It's been a while since I've updated. I'm a little annoyed at myself but at the same time, I feel it has been excusable. We've had multiple visits as well as gone on a quick weekend trip to Las Vegas for an internship interview-more on that later.
The main reason however, I haven't had much to say is because I really haven't been sure what to say. Once all the action of the past weeks ended this weekend, I was left to process and I haven't really enjoyed it too much. It's been painful and depressing. I'm tired and don't feel right.
I've tried not to make it a secret of late that Johann and I had been trying to bring an addition to our family for 13 months. I got sick of people asking us when we were going to have kids again, if we want to have anymore kids, telling us that Henry needed a sibling and my favorite, that I would understand such and such better once I had more than just one kid. I realize none of it was meant unkindly but it just wasn't pleasant to hear when we were very conscious of those things and trying as best we could to make it happen.
After making some discoveries of what could be holding us up, I had a treatment and sure enough, March brought the news that I was pregnant. I was so grateful. Finally, finally!
I was due November 13th and November seemed perfect. If we moved for an internship, I'd be in the 2nd trimester and feeling up to it, we'd be settled long enough wherever we were that the baby wouldn't come too soon. We found out the same day we had another loss of sorts happen in our family and it felt very right and even necessary to keep our spirits up. A number of family members were also expecting within a month or two of the due date and we were so excited thinking about the little cousins and cousins once removed all being able to play together and be friends. It really felt perfect.
The sweetest thing though, was telling family and a few friends who had known about what was going on and hearing multiple times, "Oh we're so happy! We have been praying for you!" I was so touched to be remembered by them and also to see we were remembered and blessed by the Lord.
Soon after finding out though, I got nervous when I wasn't feeling very sick. I was exhausted but with Henry I was down for the count kind of sick as well as exhausted. The sight and smell of all food made me sick. I could eat almost anything this time without feeling the slightest bit ill. I told myself it was because the last time I was in school full time and working and not sleeping enough that I felt that way. Always in the back of my mind though I worried and worried. I read a lot about miscarriage. Over a bit of time through some things I can't and shouldn't exactly express, I came as close to knowing as possible that I was going to miscarry. I tried to do things to avoid it and I felt like one of those tragic Greek characters trying to avoid their fate and thereby bringing it about.
I told myself if I cleared 6 or 7 weeks I would be fine because it seemed a lot of people miscarried then. I was just about 8 weeks and then it happened. I didn't know for sure at once and I will forever be annoyed at the doctors/nurses who made me go through all kinds of tests and poking and follow-ups just for the inevitable. They kept giving these little assurances it could be this or that and not a miscarriage when I knew that they knew it was. It was pretty obvious.
I know it's their job, but I'm still annoyed. I'm annoyed they made me go to a follow-up appointment and said nothing helpful or informative about the miscarriage after waiting an hour and forty-five minutes, but only said that actually what we were told and believed was causing the infertility really isn't, in their opinion.

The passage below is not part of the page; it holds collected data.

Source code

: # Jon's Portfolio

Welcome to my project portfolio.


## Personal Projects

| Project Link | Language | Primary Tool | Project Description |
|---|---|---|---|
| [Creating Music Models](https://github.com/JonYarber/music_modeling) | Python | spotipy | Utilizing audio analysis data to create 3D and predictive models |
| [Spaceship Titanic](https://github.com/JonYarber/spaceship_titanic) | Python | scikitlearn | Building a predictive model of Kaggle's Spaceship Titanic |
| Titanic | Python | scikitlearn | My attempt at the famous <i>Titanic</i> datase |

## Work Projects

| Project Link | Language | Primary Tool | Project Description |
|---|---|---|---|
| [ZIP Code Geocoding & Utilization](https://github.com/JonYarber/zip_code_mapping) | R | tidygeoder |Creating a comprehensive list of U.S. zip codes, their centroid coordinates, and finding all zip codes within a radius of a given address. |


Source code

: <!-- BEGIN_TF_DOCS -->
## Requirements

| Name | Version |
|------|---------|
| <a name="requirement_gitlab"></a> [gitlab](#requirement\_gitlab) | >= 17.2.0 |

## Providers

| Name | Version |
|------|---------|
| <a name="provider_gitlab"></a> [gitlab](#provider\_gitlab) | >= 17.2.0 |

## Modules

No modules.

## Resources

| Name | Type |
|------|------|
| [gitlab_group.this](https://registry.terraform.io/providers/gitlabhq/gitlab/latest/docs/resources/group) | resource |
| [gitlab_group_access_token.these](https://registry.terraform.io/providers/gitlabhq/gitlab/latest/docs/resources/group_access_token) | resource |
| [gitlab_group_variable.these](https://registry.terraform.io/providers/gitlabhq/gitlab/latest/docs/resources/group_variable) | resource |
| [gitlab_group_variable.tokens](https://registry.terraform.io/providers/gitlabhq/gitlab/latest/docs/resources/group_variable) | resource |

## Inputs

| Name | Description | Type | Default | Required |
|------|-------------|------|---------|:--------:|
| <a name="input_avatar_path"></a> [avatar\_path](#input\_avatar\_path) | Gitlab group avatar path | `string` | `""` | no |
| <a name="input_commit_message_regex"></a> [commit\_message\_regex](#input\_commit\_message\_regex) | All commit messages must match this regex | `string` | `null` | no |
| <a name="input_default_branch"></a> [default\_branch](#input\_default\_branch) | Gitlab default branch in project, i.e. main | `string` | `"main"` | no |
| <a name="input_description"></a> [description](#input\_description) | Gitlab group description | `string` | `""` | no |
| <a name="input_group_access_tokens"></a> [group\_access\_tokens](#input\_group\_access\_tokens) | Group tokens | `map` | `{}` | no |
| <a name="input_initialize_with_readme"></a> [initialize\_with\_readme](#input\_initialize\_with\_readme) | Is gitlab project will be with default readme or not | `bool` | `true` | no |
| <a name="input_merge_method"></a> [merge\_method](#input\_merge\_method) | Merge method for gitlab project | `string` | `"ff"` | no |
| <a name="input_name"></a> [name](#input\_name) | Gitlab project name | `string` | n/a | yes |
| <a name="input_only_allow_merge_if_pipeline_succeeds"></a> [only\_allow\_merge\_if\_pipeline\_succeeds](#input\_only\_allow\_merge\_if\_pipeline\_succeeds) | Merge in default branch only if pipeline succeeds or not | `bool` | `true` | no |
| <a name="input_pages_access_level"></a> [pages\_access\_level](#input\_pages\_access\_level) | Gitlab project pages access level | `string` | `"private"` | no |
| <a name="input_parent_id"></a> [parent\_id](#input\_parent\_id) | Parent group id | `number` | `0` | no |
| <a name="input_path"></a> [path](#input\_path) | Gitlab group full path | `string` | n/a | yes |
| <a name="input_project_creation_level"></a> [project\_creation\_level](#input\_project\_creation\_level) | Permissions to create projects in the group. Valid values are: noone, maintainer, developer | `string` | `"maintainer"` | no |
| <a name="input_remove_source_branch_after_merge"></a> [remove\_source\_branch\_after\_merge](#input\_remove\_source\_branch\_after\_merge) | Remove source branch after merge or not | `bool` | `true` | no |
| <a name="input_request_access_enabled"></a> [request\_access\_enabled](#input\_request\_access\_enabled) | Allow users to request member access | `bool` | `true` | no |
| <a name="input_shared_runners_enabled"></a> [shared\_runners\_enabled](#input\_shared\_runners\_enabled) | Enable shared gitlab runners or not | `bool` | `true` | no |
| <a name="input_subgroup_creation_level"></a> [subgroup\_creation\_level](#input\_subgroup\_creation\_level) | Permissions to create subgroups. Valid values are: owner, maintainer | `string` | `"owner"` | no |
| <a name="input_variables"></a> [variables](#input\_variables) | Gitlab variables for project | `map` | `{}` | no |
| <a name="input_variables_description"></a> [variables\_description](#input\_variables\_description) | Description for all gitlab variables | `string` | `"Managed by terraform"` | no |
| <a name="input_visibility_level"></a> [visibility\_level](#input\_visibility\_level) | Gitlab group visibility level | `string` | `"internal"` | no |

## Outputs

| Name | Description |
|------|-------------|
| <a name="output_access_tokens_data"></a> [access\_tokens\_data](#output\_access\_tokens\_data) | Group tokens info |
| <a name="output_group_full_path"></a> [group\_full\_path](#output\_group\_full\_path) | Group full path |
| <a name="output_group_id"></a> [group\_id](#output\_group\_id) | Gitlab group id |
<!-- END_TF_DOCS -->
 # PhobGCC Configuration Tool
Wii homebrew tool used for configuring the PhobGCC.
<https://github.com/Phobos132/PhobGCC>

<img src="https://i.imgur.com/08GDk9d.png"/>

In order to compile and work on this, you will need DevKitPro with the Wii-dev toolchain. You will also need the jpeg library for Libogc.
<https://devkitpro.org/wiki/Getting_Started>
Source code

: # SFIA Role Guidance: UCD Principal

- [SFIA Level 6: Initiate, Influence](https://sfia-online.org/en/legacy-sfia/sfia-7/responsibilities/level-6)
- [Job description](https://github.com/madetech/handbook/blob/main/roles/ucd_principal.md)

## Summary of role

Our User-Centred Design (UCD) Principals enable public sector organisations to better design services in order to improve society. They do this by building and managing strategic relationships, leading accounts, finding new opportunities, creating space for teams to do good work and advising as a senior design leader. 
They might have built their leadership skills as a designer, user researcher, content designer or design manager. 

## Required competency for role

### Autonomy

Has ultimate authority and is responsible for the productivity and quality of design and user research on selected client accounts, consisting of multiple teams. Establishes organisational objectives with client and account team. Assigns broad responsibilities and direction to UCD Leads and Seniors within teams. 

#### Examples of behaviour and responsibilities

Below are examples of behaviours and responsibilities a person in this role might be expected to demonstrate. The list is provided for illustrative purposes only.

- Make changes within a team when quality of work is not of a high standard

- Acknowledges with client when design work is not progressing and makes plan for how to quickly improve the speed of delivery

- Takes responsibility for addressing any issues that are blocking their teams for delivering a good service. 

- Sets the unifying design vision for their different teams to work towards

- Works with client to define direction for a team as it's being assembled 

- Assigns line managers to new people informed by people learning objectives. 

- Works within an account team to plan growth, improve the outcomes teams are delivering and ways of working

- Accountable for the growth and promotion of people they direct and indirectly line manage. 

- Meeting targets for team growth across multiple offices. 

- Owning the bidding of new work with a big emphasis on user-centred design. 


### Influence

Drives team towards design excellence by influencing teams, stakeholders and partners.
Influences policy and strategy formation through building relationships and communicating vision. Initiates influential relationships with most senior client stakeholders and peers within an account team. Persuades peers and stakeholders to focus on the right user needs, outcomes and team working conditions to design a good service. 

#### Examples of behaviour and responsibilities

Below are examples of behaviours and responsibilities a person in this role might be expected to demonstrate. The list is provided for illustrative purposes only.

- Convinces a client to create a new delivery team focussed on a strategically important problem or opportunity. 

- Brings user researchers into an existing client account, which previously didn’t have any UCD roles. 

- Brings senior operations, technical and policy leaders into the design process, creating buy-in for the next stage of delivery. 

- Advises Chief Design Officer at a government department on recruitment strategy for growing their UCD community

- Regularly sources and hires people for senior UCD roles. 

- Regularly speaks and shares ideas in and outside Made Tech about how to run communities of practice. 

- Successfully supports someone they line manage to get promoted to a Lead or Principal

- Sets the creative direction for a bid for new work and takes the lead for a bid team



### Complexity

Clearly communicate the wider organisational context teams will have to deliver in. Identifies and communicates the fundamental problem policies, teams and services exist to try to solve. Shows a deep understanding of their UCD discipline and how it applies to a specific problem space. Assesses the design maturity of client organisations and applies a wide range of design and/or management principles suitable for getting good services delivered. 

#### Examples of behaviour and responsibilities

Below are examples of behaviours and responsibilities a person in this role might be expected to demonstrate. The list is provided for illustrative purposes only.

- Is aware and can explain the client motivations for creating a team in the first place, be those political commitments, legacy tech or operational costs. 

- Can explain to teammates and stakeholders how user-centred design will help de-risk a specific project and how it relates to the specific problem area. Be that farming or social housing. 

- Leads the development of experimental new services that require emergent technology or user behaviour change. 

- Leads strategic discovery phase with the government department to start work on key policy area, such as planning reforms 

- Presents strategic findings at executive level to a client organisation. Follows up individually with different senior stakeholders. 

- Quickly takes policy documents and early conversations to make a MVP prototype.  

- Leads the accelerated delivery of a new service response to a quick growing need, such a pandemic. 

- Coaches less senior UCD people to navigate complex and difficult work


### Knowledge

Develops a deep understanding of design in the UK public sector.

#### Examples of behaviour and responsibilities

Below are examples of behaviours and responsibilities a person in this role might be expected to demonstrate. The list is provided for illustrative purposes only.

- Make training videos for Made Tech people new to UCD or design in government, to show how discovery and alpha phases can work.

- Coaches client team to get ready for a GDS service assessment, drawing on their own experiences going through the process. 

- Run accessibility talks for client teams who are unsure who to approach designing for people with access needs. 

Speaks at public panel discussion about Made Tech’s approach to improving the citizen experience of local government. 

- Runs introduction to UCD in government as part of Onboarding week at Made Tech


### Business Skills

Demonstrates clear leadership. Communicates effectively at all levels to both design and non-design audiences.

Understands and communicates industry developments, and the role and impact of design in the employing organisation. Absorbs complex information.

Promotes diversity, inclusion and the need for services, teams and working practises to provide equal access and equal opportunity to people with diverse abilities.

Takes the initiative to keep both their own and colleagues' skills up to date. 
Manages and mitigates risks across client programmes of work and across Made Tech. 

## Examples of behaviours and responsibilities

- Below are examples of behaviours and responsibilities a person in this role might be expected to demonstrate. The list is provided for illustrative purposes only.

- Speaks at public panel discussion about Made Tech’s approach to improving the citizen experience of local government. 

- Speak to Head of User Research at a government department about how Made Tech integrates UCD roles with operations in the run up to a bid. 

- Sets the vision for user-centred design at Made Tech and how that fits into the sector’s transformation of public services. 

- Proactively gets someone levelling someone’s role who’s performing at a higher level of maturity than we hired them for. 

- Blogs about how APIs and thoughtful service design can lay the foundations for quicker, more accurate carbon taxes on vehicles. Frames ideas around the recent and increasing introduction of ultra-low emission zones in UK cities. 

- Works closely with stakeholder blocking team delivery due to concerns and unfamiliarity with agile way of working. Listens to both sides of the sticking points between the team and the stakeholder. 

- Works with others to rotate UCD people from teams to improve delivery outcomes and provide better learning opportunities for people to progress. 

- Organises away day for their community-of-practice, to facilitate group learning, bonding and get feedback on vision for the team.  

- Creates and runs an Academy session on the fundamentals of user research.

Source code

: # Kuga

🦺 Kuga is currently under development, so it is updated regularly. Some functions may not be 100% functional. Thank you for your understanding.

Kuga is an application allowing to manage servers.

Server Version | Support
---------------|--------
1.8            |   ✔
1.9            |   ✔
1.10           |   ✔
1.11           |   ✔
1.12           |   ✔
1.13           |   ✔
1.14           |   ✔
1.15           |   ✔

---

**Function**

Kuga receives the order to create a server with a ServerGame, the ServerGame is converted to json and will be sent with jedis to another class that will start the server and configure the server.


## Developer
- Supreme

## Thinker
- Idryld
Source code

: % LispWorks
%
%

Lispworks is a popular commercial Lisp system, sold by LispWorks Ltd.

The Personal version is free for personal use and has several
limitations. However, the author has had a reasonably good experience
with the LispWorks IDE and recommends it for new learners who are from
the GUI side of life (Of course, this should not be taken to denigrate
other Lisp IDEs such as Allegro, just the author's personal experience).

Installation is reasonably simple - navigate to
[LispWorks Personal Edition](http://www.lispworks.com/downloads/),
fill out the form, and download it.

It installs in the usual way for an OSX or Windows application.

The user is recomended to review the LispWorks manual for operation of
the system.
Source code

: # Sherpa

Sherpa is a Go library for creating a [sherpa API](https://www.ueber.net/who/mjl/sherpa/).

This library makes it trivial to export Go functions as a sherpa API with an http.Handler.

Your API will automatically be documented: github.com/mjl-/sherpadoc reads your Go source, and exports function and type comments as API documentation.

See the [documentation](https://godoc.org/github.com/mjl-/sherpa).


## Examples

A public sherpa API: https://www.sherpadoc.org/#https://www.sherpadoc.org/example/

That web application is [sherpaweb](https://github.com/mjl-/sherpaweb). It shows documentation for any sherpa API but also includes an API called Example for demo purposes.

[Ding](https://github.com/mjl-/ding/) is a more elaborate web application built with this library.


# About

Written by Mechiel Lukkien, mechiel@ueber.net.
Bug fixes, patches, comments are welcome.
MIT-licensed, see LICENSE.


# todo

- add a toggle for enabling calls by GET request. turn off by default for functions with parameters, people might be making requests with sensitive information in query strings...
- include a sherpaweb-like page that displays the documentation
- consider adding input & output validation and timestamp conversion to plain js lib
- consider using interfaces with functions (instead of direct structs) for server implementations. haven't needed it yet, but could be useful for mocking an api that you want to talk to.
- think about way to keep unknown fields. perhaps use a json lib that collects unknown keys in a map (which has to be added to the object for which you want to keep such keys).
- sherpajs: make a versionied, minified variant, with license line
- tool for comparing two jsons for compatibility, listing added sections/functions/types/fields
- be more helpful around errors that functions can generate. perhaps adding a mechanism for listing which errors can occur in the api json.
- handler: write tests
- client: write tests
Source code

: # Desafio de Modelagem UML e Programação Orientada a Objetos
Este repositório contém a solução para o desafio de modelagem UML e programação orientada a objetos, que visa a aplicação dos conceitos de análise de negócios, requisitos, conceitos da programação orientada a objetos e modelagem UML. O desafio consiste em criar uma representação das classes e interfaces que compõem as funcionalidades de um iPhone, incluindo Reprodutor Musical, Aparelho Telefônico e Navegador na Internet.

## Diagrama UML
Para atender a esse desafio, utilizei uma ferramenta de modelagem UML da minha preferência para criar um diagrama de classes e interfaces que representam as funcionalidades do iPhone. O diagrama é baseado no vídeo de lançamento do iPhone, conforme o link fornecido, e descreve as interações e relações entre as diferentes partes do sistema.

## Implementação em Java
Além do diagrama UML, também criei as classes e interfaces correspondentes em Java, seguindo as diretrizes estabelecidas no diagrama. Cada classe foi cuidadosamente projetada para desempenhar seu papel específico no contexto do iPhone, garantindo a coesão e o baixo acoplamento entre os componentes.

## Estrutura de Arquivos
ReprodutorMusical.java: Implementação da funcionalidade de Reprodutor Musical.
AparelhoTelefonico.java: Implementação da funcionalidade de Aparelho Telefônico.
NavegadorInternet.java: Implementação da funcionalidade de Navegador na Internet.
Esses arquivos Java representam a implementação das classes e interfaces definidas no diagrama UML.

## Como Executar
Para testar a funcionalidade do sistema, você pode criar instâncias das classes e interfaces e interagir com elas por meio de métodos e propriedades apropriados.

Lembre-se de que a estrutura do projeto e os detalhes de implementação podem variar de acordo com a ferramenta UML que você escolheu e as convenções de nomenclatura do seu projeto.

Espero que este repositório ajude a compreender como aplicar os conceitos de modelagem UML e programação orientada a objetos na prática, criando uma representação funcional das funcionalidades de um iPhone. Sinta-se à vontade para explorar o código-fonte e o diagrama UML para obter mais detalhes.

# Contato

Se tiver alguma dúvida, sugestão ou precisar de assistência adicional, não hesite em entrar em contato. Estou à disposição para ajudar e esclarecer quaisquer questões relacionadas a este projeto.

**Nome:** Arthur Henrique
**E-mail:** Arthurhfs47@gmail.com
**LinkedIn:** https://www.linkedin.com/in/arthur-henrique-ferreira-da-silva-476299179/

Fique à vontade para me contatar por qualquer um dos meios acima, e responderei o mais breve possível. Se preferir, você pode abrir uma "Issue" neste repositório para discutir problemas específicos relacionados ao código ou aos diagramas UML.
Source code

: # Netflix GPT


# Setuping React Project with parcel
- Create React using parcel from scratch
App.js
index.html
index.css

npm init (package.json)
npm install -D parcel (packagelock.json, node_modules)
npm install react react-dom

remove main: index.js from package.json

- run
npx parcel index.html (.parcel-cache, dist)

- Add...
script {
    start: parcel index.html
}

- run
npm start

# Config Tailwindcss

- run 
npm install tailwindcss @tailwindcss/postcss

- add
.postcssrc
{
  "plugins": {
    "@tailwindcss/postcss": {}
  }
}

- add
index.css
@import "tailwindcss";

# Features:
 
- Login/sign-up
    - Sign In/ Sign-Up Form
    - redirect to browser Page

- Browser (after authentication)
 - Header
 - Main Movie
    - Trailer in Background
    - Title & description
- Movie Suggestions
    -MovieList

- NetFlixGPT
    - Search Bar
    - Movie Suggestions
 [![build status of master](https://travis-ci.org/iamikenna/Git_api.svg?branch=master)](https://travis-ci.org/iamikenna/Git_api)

So great. 13 more months, huh? Thanks. Way to switch the appropriate times for being cautious and optimistic. Really.
The worst part is feeling like it's never ending. Still blood tests for yet another week. I hate the smell of the tape they use over the injection site. It reminds me of the NICU when Henry was there and makes me think about how terrifying it was thinking we didn't know what was wrong with him and he could stop breathing and be no more. I don't really want that kind of reminder presently.
I don't want to be small or petty. I realize I need to be grateful just to know that it is possible for me to get pregnant again when I was at the point of almost believing it would never be. I understand and am grateful it happened much earlier on so that no operations were involved. I know there are many people who have suffered far more in losing a child and I know I should in no way think my loss as difficult to bear as theirs. I certainly do not. I just felt like it was time to talk about it.
I want to be 'right' but at the moment, with the hormone changes and lack of things I have to do, I find myself more dispirited and down than before. I am trying, but please forgive me if I'm not as sunshiny as I ought. I'll get there, but I suppose this is something I have to go through to get back to there in a more real sense, first.
I don't want to leave on a glum and faithless sounding note. I know that what I once heard spoken is true: 'Trials teach us compassion and when we can remember that, we are no longer victims.' I feel like my compassion has increased and that I feel more than intellectualize this sorrow when others express it. I'm trying to remember that a broken heart is a sacred offering and that the 'new creature' I am to become begins with such a heart. So I am grateful for the atonement and grateful and hopeful that He can heal and make me better than I would have been otherwise. He isn't late, He hasn't forgotten.